J’ai plusieurs anecdotes fantastiques

de pots d’échappement tenant miraculeusement avec de la ficelle — qui rime avec Marcel, le prénom de mon père — et de camping “sauvage” sur la côte bretonne — quoiqu’on ne voyait rien de sauvage à camper proprement dans la nature.

Certains de mes souvenirs sont idylliques :

j’ai adoré dévaler les pentes enneigées avec un sac en plastique et entendre la pluie tomber sur la toile de tente les soirs d’orage en été. Bref, on avait l’essentiel et, pour le reste, de l’imagination et un goût assez développé pour la simplicité. Aujourd’hui, on appellerait ça du minimalisme.

En réalité, nous n’étions ni pauvres ni riches, mais ce qui est certain, c’est que je n’imaginais pas à quel point nous étions privilégiés en comparaison de millions d’autres enfants sur Terre. 

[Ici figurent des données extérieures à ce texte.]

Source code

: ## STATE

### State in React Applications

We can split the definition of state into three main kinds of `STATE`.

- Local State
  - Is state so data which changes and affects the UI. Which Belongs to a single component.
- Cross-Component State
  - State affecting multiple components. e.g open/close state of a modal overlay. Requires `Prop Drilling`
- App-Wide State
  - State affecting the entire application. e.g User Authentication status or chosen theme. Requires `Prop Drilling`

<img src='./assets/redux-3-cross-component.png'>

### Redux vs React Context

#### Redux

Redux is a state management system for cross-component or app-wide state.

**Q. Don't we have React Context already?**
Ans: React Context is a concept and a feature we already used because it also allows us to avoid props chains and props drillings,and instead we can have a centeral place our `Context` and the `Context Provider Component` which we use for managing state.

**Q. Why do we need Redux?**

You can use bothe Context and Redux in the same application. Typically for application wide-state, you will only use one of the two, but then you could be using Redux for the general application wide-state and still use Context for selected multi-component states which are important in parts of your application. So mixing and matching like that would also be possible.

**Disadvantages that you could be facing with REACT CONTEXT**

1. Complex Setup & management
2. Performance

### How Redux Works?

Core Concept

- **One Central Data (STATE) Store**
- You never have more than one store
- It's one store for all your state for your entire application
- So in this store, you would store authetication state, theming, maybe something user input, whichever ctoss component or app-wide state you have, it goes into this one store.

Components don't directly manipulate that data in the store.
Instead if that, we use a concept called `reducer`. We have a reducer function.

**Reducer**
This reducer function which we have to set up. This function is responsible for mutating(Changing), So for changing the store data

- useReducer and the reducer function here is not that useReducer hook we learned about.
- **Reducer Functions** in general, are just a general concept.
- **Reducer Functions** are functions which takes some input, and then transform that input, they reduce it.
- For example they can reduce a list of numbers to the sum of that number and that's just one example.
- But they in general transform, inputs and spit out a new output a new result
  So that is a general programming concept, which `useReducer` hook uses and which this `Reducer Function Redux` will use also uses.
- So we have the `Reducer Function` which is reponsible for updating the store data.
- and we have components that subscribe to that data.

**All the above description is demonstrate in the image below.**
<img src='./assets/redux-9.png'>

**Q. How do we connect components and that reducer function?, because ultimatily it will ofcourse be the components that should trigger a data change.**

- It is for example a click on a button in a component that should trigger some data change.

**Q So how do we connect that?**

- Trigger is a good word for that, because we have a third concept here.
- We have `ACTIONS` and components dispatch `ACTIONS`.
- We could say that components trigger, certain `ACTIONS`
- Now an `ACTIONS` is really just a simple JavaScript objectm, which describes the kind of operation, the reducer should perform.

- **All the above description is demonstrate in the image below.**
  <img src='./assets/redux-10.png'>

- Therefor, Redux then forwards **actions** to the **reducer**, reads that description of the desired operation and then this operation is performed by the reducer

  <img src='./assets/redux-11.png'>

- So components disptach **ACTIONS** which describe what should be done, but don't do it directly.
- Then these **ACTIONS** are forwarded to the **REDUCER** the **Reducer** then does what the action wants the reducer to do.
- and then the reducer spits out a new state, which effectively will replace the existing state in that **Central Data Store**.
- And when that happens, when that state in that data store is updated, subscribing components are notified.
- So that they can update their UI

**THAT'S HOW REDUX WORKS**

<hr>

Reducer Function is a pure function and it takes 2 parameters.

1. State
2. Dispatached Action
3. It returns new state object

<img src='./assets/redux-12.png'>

Sans tomber dans les images des années 80, vues et revues à la télé, de ces enfants souffrant de malnutrition sur fond de refrain larmoyant chanté par des célébrités bien à l’abri dans leur studio d’enregistrement parisien, on a le droit de se poser la question qu’a chantée Maxime Le Forestier :

“Est-ce que les gens naissent égaux en droits à l’endroit où ils naissent ?”

La réponse est non, bien sûr, et voilà mon propos :

Nous ne réalisons pas toujours nos privilèges, à moins d’en être privés.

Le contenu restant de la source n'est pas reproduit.